◆ **What you are asked to do**: Nothing but the lines holding the string "matematici" should appear in the answer. Copy them from the entries.

[Opening Extracted entries section]

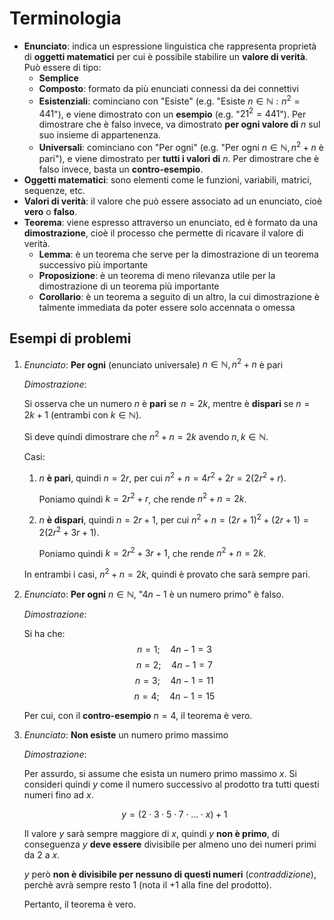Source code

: # Terminologia

- **Enunciato**: indica un espressione linguistica che rappresenta proprietà di **oggetti matematici** per cui è possibile stabilire un **valore di verità**. Può essere di tipo:
	- **Semplice**
	- **Composto**: formato da più enunciati connessi da dei connettivi
	- **Esistenziali**: cominciano con "Esiste" (e.g. "Esiste $n \in \mathbb{N} : n^2 = 441$"), e viene dimostrato con un **esempio** (e.g. "$21^2 = 441$"). Per dimostrare che è falso invece, va dimostrato **per ogni valore di** $n$ sul suo insieme di appartenenza.
	- **Universali**: cominciano con "Per ogni" (e.g. "Per ogni $n \in \mathbb{N}, n^2+n$ è pari"), e viene dimostrato per **tutti i valori di** $n$. Per dimostrare che è falso invece, basta un **contro-esempio**.
- **Oggetti matematici**: sono elementi come le funzioni, variabili, matrici, sequenze, etc.
- **Valori di verità**: il valore che può essere associato ad un enunciato, cioè **vero** o **falso**.
- **Teorema**: viene espresso attraverso un enunciato, ed è formato da una **dimostrazione**, cioè il processo che permette di ricavare il valore di verità.
	- **Lemma**: è un teorema che serve per la dimostrazione di un teorema successivo più importante
	- **Proposizione**: è un teorema di meno rilevanza utile per la dimostrazione di un teorema più importante
	- **Corollario**: è un teorema a seguito di un altro, la cui dimostrazione è talmente immediata da poter essere solo accennata o omessa

## Esempi di problemi

1. _Enunciato_: **Per ogni** (enunciato universale) $n \in \mathbb{N}, n^2 + n$ è pari

	_Dimostrazione_:

	Si osserva che un numero $n$ è **pari** se $n = 2k$, mentre è **dispari** se $n = 2k + 1$ (entrambi con $k \in \mathbb{N}$).

	Si deve quindi dimostrare che $n^2 + n = 2k$ avendo $n, k \in \mathbb{N}$.

	Casi:
	1. $n$ **è pari**, quindi $n = 2r$, per cui $n^2 + n = 4r^2 + 2r = 2(2r^2 + r)$.

		Poniamo quindi $k = 2r^2 + r$, che rende $n^2 + n = 2k$.

	2. $n$ **è dispari**, quindi $n = 2r + 1$, per cui $n^2 + n = (2r + 1)^2 + (2r + 1) = 2(2r^2 +3r + 1)$.

		Poniamo quindi $k = 2r^2 + 3r + 1$, che rende $n^2 + n = 2k$.

	In entrambi i casi, $n^2 + n = 2k$, quindi è provato che sarà sempre pari.

2. _Enunciato_: **Per ogni** $n \in \mathbb{N}$, "$4n - 1$ è un numero primo" è falso.

	_Dimostrazione_:

	Si ha che:
	$$n = 1; \hspace{1em} 4n - 1 = 3$$
	$$n = 2; \hspace{1em} 4n - 1 = 7$$
	$$n = 3; \hspace{1em} 4n - 1 = 11$$
	$$n = 4; \hspace{1em} 4n - 1 = 15$$

	Per cui, con il **contro-esempio** $n = 4$, il teorema è vero.

3. _Enunciato_: **Non esiste** un numero primo massimo

	_Dimostrazione_:

	Per assurdo, si assume che esista un numero primo massimo $x$. Si consideri quindi $y$ come il numero successivo al prodotto tra tutti questi numeri fino ad $x$.

	$$y = (2 \cdot 3 \cdot 5 \cdot 7 \cdot ... \cdot x) + 1$$

	Il valore $y$ sarà sempre maggiore di $x$, quindi $y$ **non è primo**, di conseguenza $y$ **deve essere** divisibile per almeno uno dei numeri primi da $2$ a $x$.

	$y$ però **non è divisibile per nessuno di questi numeri** (_contraddizione_), perchè avrà sempre resto $1$ (nota il $+1$ alla fine del prodotto).

	Pertanto, il teorema è vero.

[Closing Extracted entries section]

◆ **Result for this exercise**:
- **Enunciato**: indica un espressione linguistica che rappresenta proprietà di **oggetti matematici** per cui è possibile stabilire un **valore di verità**. Può essere di tipo:
- **Oggetti matematici**: sono elementi come le funzioni, variabili, matrici, sequenze, etc.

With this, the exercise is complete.